» TASK DESCRIPTION:
Go through the entries below and pick out every line with "only".

Collected data:
= = =
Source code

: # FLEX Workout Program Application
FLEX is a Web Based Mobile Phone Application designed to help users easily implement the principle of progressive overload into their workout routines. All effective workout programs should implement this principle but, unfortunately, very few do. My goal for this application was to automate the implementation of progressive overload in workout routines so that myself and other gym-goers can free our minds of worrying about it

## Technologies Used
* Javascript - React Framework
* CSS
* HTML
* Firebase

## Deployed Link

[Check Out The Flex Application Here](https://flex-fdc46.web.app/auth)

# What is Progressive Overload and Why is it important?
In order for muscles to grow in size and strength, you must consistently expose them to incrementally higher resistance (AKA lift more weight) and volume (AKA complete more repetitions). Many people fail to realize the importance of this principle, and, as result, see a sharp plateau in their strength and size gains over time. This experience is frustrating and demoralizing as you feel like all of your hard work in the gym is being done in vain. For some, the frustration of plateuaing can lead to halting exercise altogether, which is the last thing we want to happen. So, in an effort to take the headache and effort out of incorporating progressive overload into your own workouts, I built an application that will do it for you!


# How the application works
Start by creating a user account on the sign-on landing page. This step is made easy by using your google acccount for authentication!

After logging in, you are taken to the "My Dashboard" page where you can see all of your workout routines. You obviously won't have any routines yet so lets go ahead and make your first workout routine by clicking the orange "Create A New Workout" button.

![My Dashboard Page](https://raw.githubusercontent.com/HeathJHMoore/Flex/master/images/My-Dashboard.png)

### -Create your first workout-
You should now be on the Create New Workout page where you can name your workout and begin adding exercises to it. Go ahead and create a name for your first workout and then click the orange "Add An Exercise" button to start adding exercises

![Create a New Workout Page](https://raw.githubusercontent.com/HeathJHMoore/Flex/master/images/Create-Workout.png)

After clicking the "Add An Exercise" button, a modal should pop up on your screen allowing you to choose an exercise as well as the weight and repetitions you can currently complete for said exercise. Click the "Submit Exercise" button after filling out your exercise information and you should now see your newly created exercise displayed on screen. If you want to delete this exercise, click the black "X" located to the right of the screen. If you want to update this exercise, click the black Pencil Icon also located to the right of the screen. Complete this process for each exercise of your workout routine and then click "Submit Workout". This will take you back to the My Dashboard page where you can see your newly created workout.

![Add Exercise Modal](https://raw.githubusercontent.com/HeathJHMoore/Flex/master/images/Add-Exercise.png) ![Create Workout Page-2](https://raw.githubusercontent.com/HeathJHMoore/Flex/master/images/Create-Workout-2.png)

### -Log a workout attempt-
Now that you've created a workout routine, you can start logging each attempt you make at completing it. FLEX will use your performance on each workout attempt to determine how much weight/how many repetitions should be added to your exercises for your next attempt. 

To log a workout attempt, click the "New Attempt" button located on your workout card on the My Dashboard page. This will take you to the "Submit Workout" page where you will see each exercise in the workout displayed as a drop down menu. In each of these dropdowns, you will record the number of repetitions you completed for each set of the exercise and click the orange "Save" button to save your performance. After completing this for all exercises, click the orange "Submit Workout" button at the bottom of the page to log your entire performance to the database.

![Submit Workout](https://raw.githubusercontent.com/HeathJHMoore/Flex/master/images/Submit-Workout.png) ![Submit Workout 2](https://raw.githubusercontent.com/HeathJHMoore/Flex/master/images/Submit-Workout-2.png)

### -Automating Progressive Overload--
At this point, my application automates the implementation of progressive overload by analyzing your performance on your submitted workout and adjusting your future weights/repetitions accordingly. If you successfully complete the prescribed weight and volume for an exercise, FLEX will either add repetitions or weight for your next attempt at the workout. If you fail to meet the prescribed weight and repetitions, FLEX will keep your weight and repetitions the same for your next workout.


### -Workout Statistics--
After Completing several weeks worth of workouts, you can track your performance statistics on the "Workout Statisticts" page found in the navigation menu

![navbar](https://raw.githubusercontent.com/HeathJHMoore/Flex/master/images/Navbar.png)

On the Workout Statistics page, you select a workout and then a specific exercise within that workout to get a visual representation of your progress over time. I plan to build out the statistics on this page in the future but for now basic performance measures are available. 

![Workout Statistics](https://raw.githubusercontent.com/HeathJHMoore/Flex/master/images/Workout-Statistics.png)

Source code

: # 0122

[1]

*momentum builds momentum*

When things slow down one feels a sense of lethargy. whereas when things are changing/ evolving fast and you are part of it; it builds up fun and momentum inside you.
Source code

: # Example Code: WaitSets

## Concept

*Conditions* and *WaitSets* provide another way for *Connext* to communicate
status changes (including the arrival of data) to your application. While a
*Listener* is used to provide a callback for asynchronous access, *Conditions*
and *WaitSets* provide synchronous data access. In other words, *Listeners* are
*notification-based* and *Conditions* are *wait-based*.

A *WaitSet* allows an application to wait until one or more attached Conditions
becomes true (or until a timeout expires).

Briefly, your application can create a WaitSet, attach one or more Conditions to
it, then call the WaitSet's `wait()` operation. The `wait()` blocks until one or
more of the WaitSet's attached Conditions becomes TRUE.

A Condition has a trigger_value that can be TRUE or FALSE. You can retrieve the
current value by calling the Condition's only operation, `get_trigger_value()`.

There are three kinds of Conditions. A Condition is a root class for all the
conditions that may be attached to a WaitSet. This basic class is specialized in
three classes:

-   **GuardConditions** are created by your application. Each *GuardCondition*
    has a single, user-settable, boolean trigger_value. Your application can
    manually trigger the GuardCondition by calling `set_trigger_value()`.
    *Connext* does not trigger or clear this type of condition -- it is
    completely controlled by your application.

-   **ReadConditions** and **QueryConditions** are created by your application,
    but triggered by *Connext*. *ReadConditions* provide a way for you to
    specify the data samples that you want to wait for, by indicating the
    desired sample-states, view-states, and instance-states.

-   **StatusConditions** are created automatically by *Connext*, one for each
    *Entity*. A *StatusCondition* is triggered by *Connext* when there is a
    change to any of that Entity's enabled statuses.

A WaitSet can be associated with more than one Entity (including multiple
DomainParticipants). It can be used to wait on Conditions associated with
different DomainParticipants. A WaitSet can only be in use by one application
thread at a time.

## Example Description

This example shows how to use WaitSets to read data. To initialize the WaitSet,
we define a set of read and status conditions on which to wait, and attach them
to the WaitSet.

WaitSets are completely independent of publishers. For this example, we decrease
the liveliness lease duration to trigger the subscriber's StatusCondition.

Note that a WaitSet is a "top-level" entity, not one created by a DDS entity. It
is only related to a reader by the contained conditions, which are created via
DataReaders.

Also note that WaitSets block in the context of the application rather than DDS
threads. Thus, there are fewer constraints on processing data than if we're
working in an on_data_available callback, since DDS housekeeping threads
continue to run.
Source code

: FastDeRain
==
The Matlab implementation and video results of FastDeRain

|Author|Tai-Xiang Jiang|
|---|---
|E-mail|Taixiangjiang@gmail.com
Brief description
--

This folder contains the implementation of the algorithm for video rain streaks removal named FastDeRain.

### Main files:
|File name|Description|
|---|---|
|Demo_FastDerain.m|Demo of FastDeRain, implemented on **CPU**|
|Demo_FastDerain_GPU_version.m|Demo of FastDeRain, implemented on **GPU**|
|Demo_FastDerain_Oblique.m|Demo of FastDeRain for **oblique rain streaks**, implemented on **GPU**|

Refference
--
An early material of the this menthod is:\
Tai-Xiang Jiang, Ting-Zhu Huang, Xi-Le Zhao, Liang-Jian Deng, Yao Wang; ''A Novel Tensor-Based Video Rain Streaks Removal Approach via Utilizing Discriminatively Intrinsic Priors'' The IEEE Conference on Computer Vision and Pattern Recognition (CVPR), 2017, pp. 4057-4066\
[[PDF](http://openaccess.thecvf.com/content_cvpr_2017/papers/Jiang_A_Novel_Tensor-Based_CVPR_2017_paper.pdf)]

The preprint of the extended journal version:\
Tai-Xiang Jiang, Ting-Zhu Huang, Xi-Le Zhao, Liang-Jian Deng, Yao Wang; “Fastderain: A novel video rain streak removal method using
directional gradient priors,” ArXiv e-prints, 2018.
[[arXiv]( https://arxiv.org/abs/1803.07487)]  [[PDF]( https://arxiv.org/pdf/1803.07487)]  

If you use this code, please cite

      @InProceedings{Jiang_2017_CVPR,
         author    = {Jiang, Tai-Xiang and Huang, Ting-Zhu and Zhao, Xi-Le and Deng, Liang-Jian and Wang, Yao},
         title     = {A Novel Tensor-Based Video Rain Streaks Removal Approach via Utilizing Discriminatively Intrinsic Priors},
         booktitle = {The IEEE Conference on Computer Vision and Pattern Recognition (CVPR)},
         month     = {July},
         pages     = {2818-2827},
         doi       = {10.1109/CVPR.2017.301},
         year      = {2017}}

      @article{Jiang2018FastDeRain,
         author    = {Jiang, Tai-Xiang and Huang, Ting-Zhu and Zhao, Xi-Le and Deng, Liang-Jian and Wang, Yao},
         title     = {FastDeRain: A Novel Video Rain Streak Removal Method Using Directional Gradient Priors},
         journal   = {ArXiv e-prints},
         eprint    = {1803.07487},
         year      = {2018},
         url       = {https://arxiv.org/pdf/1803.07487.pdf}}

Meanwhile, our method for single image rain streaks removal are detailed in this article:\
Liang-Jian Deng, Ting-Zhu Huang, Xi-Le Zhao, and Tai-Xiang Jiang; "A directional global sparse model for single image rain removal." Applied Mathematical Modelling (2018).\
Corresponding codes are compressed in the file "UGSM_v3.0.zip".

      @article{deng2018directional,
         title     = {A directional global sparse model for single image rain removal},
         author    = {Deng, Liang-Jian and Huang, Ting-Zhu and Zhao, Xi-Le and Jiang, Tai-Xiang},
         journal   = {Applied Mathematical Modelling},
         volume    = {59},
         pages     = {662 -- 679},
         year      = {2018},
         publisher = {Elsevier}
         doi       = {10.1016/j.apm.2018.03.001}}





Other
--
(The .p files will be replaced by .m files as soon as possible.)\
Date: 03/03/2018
= = =
» ANSWER SECTION:
current value by calling the Condition's only operation, `get_trigger_value()`.
different DomainParticipants. A WaitSet can only be in use by one application
is only related to a reader by the contained conditions, which are created via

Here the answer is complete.